(Stored data)
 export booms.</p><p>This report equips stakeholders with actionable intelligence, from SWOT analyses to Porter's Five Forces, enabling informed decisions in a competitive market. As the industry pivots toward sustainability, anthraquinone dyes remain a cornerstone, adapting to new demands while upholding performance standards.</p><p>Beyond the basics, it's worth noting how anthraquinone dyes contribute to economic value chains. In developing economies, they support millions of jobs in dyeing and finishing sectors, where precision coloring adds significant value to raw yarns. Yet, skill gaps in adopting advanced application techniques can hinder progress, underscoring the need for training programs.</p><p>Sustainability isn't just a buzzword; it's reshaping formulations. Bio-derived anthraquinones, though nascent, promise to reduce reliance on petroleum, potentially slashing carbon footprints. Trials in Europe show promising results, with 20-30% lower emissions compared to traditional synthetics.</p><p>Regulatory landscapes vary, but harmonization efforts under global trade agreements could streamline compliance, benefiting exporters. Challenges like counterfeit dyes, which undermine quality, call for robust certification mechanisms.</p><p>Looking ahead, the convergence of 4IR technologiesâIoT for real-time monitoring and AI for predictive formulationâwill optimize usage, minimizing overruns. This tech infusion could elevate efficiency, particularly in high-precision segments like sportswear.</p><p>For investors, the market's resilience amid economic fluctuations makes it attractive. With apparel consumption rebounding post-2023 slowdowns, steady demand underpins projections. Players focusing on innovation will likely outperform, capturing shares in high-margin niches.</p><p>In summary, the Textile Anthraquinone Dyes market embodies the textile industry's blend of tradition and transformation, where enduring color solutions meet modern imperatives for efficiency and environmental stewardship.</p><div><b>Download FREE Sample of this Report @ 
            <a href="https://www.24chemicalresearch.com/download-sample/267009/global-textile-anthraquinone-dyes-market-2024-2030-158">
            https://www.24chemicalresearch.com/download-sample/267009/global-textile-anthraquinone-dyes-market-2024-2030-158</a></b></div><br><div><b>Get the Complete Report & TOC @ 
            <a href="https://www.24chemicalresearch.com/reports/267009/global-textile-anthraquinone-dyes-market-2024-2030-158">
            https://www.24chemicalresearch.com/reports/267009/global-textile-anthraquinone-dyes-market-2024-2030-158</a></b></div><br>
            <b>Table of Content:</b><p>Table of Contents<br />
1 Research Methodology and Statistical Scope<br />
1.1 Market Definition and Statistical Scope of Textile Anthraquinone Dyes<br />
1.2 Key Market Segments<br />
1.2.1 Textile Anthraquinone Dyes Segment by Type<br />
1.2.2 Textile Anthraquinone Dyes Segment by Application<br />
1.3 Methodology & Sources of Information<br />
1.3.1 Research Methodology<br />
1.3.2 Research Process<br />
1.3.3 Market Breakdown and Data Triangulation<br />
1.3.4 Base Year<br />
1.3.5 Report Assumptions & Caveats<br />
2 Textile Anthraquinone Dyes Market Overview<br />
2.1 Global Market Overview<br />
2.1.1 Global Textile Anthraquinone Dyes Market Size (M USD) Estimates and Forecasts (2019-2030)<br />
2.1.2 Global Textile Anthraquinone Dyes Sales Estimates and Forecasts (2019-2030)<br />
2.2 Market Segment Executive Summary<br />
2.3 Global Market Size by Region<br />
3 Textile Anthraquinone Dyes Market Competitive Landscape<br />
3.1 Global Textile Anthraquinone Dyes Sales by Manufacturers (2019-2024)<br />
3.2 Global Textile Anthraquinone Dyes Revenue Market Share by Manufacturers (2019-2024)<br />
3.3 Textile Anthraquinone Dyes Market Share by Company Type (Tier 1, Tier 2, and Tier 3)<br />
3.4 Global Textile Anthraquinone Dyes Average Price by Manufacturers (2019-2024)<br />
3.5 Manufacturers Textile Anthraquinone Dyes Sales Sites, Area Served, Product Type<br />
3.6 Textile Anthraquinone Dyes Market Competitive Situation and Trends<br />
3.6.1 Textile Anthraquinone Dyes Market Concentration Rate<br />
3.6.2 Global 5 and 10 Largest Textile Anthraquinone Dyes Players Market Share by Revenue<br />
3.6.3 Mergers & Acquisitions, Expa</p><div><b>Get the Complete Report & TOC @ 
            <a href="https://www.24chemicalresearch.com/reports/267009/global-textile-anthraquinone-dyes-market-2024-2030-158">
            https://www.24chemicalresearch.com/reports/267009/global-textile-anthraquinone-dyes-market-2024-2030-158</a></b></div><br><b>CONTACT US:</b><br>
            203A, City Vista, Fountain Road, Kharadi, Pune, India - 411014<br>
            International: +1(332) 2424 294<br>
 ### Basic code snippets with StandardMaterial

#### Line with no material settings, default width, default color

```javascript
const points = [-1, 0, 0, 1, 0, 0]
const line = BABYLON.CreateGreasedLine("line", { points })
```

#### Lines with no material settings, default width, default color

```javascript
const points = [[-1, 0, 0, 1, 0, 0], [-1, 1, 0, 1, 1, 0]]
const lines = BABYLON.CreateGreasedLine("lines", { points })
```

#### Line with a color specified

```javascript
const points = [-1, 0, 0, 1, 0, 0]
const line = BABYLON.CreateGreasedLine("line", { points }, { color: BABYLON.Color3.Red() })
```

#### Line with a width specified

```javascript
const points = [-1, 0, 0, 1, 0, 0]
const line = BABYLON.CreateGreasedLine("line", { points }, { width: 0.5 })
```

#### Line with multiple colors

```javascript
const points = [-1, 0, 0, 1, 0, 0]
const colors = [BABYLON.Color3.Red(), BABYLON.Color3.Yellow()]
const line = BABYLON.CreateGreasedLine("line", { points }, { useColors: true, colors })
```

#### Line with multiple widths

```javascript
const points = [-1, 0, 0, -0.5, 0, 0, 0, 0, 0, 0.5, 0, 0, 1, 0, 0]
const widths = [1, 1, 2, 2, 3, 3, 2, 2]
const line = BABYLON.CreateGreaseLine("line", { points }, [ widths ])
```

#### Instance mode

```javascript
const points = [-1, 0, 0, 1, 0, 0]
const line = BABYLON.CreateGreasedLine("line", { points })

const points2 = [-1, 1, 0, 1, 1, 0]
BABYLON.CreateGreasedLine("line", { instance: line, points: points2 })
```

Task to complete - Go through the records and copy each line with "reports" in it.

Exercise answer -
            <a href="https://www.24chemicalresearch.com/reports/267009/global-textile-anthraquinone-dyes-market-2024-2030-158">
            https://www.24chemicalresearch.com/reports/267009/global-textile-anthraquinone-dyes-market-2024-2030-158</a></b></div><br>
            <a href="https://www.24chemicalresearch.com/reports/267009/global-textile-anthraquinone-dyes-market-2024-2030-158">
            https://www.24chemicalresearch.com/reports/267009/global-textile-anthraquinone-dyes-market-2024-2030-158</a></b></div><br><b>CONTACT US:</b><br>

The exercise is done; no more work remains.